Exercise instructions =
Only lines containing the word "advice" are needed; pull them out of the material.

*** Block opens ***

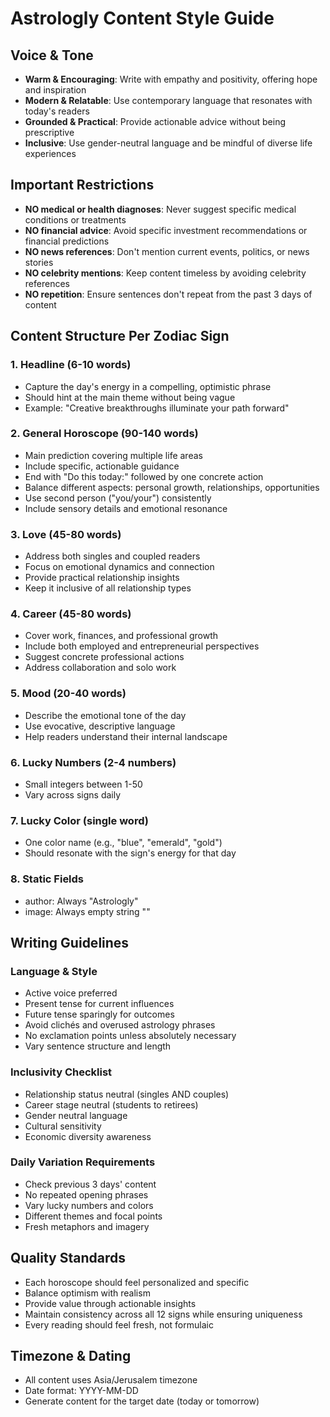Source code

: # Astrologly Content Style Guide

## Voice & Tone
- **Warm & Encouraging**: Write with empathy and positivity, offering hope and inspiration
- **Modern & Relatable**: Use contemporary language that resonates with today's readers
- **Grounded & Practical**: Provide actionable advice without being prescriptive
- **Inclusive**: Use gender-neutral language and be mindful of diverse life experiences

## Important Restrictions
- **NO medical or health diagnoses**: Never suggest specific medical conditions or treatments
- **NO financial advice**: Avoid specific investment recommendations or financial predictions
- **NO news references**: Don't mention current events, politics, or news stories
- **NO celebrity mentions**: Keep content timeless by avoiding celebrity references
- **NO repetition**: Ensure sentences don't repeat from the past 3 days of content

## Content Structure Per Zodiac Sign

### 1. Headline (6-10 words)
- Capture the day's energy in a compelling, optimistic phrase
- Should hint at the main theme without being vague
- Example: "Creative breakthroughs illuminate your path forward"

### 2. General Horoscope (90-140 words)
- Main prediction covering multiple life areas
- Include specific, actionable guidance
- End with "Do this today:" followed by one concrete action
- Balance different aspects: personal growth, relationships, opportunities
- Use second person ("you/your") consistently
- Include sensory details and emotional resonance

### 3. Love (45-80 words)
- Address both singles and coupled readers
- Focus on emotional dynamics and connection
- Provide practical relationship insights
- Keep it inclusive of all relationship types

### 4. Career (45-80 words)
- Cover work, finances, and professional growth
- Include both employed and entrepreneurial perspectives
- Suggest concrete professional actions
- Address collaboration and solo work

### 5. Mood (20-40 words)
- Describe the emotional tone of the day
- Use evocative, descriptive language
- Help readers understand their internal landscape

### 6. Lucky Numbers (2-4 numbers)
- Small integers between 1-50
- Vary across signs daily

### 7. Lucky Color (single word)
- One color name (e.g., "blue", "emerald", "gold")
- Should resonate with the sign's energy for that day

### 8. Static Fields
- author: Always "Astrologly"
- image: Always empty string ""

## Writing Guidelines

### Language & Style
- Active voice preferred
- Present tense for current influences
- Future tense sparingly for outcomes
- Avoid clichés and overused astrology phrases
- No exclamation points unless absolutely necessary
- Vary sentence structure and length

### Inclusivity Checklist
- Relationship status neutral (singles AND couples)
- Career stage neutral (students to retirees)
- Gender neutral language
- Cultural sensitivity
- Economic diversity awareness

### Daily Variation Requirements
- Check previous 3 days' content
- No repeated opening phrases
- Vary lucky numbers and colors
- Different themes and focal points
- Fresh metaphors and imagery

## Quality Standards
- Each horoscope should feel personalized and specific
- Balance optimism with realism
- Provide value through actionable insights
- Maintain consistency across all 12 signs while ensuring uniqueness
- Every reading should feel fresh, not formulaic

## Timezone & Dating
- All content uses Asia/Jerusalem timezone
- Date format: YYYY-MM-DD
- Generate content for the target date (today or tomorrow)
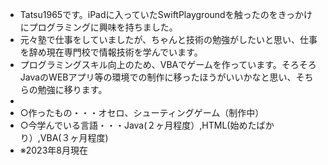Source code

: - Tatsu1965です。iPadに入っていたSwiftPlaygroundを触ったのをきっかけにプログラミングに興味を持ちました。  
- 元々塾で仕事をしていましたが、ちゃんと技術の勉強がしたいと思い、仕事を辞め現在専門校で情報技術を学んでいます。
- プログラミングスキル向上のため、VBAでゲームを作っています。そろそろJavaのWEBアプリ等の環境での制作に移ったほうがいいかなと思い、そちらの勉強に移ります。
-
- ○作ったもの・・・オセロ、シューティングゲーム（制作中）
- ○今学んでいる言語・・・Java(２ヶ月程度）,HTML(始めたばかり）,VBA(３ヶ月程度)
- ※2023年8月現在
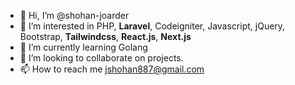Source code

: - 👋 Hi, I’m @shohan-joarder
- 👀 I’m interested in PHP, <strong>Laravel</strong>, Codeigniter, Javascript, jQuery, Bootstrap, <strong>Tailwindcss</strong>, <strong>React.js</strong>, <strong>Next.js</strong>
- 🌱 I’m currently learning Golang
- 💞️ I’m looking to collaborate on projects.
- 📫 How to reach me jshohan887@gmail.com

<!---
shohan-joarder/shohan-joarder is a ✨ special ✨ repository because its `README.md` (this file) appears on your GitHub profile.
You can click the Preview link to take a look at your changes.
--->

*** Block closes ***

Exercise result =
- **Grounded & Practical**: Provide actionable advice without being prescriptive
- **NO financial advice**: Avoid specific investment recommendations or financial predictions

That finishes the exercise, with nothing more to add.